In France, an insane surgeon's obsession with an actress from England leads him to replace her pianist husband's hands that got mangled in an accident with the hands of a late knife murderer which still have the urge to throw knives.

The following tags are associated with this movie: novel adaptation
Mad Love (1935)
Review by Michael Mahoney

9 / 10
This is a classic of 30's horror, and a definite recommendation to any other fans of the golden era of the genre.

Based off the French novel Le Mains d'Orlac (in English, The Hands of Orlac), this movie may be short (just around an hour and eight minutes), but it carries with it a lot of suspense and solid acting.

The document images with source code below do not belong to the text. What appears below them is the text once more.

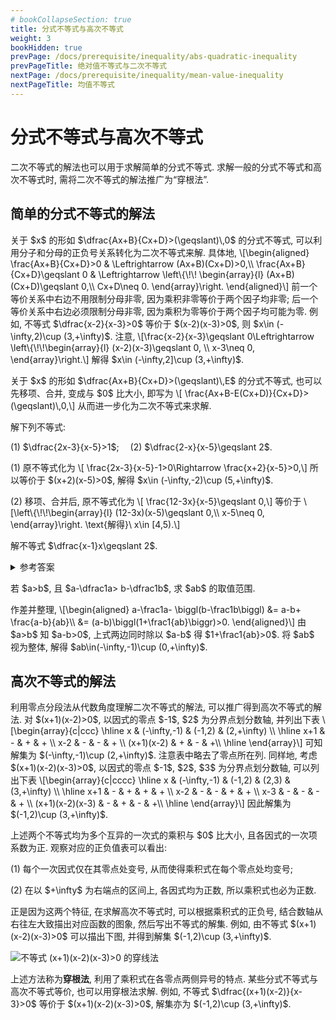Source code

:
```yaml
---
# bookCollapseSection: true
title: 分式不等式与高次不等式
weight: 3
bookHidden: true
prevPage: /docs/prerequisite/inequality/abs-quadratic-inequality
prevPageTitle: 绝对值不等式与二次不等式
nextPage: /docs/prerequisite/inequality/mean-value-inequality
nextPageTitle: 均值不等式
---
```


# 分式不等式与高次不等式

二次不等式的解法也可以用于求解简单的分式不等式. 求解一般的分式不等式和高次不等式时, 需将二次不等式的解法推广为“穿根法”.

## 简单的分式不等式的解法

<p>关于 $x$ 的形如 $\dfrac{Ax+B}{Cx+D}>(\geqslant)\,0$ 的分式不等式, 可以利用分子和分母的正负号关系转化为二次不等式来解. 具体地, \[\begin{aligned}
    \frac{Ax+B}{Cx+D}>0 & \Leftrightarrow (Ax+B)(Cx+D)>0,\\
    \frac{Ax+B}{Cx+D}\geqslant 0 & \Leftrightarrow \left\{\!\!
    \begin{array}{l}
        (Ax+B)(Cx+D)\geqslant 0,\\
        Cx+D\neq 0.
    \end{array}\right.
\end{aligned}\]
前一个等价关系中右边不用限制分母非零, 因为乘积非零等价于两个因子均非零; 后一个等价关系中右边必须限制分母非零, 因为乘积为零等价于两个因子均可能为零. 例如, 不等式 $\dfrac{x-2}{x-3}>0$ 等价于 $(x-2)(x-3)>0$, 则 $x\in (-\infty,2)\cup (3,+\infty)$. 注意,
\[\frac{x-2}{x-3}\geqslant 0\Leftrightarrow \left\{\!\!\begin{array}{l}
    (x-2)(x-3)\geqslant 0,  \\
    x-3\neq 0,
\end{array}\right.\]
解得 $x\in (-\infty,2]\cup (3,+\infty)$.
</p>

<p>关于 $x$ 的形如 $\dfrac{Ax+B}{Cx+D}>(\geqslant)\,E$ 的分式不等式, 也可以先移项、合并, 变成与 $0$ 比大小, 即写为 \[
    \frac{Ax+B-E(Cx+D)}{Cx+D}>(\geqslant)\,0,\]
从而进一步化为二次不等式来求解.
</p>

<myexample>
    <p>解下列不等式:
    </p>
    <p>(1) $\dfrac{2x-3}{x-5}>1$;&emsp; (2) $\dfrac{2-x}{x-5}\geqslant 2$.
    </p>
</myexample>

<mysolution>
    <p>(1) 原不等式化为 \[
        \frac{2x-3}{x-5}-1>0\Rightarrow \frac{x+2}{x-5}>0,\] 
    所以等价于 $(x+2)(x-5)>0$, 解得 $x\in (-\infty,-2)\cup (5,+\infty)$.
    </p>
    <p>(2) 移项、合并后, 原不等式化为 \[
        \frac{12-3x}{x-5}\geqslant 0,\] 
    等价于 \[\left\{\!\!\begin{array}{l}
        (12-3x)(x-5)\geqslant 0,\\
        x-5\neq 0,
    \end{array}\right. \text{解得}\ 
        x\in [4,5).\]
    </p>
</mysolution>

<myexercise>
    <p>解不等式 $\dfrac{x-1}x\geqslant 2$.
    </p>
</myexercise>

<details><summary>参考答案</summary>
    <p>移项、合并后, 再去负号、去分母, 可得 $\dfrac{x+1}{x}\leqslant 0$, 进一步解得 $x\in [-1,0)$.
    </p>
</details>

<myexample>
    <p>若 $a>b$, 且 $a-\dfrac1a> b-\dfrac1b$, 求 $ab$ 的取值范围.
    </p>
</myexample>
<mysolution>
    <p>作差并整理, \[\begin{aligned}
        a-\frac1a- \biggl(b-\frac1b\biggl)
        &= a-b+ \frac{a-b}{ab}\\
        &= (a-b)\biggl(1+\frac1{ab}\biggr)>0.
    \end{aligned}\]
    由 $a>b$ 知 $a-b>0$, 上式两边同时除以 $a-b$ 得 $1+\frac1{ab}>0$. 将 $ab$ 视为整体, 解得 $ab\in(-\infty,-1)\cup (0,+\infty)$.
    </p>
</mysolution>

## 高次不等式的解法

<p>利用零点分段法从代数角度理解二次不等式的解法, 可以推广得到高次不等式的解法. 对 $(x+1)(x-2)>0$, 以因式的零点 $-1$, $2$ 为分界点划分数轴, 并列出下表 \[\begin{array}{c|ccc}
    \hline
    x & (-\infty,-1) & (-1,2) & (2,+\infty) \\
    \hline
    x+1 & - & + & + \\
    x-2 & - & - & + \\
    (x+1)(x-2) & + & - & +\\
    \hline
\end{array}\]
可知解集为 $(-\infty,-1)\cup (2,+\infty)$. 注意表中略去了零点所在列. 同样地, 考虑 $(x+1)(x-2)(x-3)>0$, 以因式的零点 $-1$, $2$, $3$ 为分界点划分数轴, 可以列出下表 \[\begin{array}{c|cccc}
    \hline
    x & (-\infty,-1) & (-1,2) & (2,3) & (3,+\infty) \\
    \hline
    x+1 & - & + & + & + \\
    x-2 & - & - & + & + \\
    x-3 & - & - & - & + \\
    (x+1)(x-2)(x-3) & - & + & - & +\\
    \hline
\end{array}\]
因此解集为 $(-1,2)\cup (3,+\infty)$. 
</p>
<p>上述两个不等式均为多个互异的一次式的乘积与 $0$ 比大小, 且各因式的一次项系数为正. 观察对应的正负值表可以看出:
</p>
<p>(1) 每个一次因式仅在其零点处变号, 从而使得乘积式在每个零点处均变号; 
</p>
<p>(2) 在以 $+\infty$ 为右端点的区间上, 各因式均为正数, 所以乘积式也必为正数. 
</p>
<p>正是因为这两个特征, 在求解高次不等式时, 可以根据乘积式的正负号, 结合数轴从右往左大致描出对应函数的图象, 然后写出不等式的解集. 例如, 由不等式 $(x+1)(x-2)(x-3)>0$ 可以描出下图, 并得到解集 $(-1,2)\cup (3,+\infty)$.
</p>

![不等式 $(x+1)(x-2)(x-3)>0$ 的穿线法](/figs/2022/2022-09/2022-0907-2140.svg)

<p>上述方法称为<strong>穿根法</strong>, 利用了乘积式在各零点两侧异号的特点. 某些分式不等式与高次不等式等价, 也可以用穿根法求解. 例如, 不等式 $\dfrac{(x+1)(x-2)}{x-3}>0$ 等价于 $(x+1)(x-2)(x-3)>0$, 解集亦为 $(-1,2)\cup (3,+\infty)$.
</p>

The story works better here than other adaptations or rip-offs of the novel (such as Hands of a Stranger from 1962) because it focuses more on the crazy surgeon as opposed to the character who got a hand transplant.

Peter Lorre is the reason that this works so well - his character is so utterly insane that it's rather amazing watching his onscreen performance (especially the conclusion). How he attempted to mess with Colin Clive's character was both creative and rather creepy. Lorre's by far one of the best reasons to watch this, which is saying something, as it's already a really good film. Clive (who played Henry Frankenstein twice before his early death in 1937) was solid here too, as was Frances Drake, but Lorre, unsurprisingly, blew them out of the water.

One of the actresses was used almost purely for comedic relief, and was the one real downside of the film. Admittedly, when she said, referring to a wax statue, "it went for a little walk," I laughed quite a bit. Related, the director of this film, Karl Freund, also directed The Mummy (1932), which is where that line originates from.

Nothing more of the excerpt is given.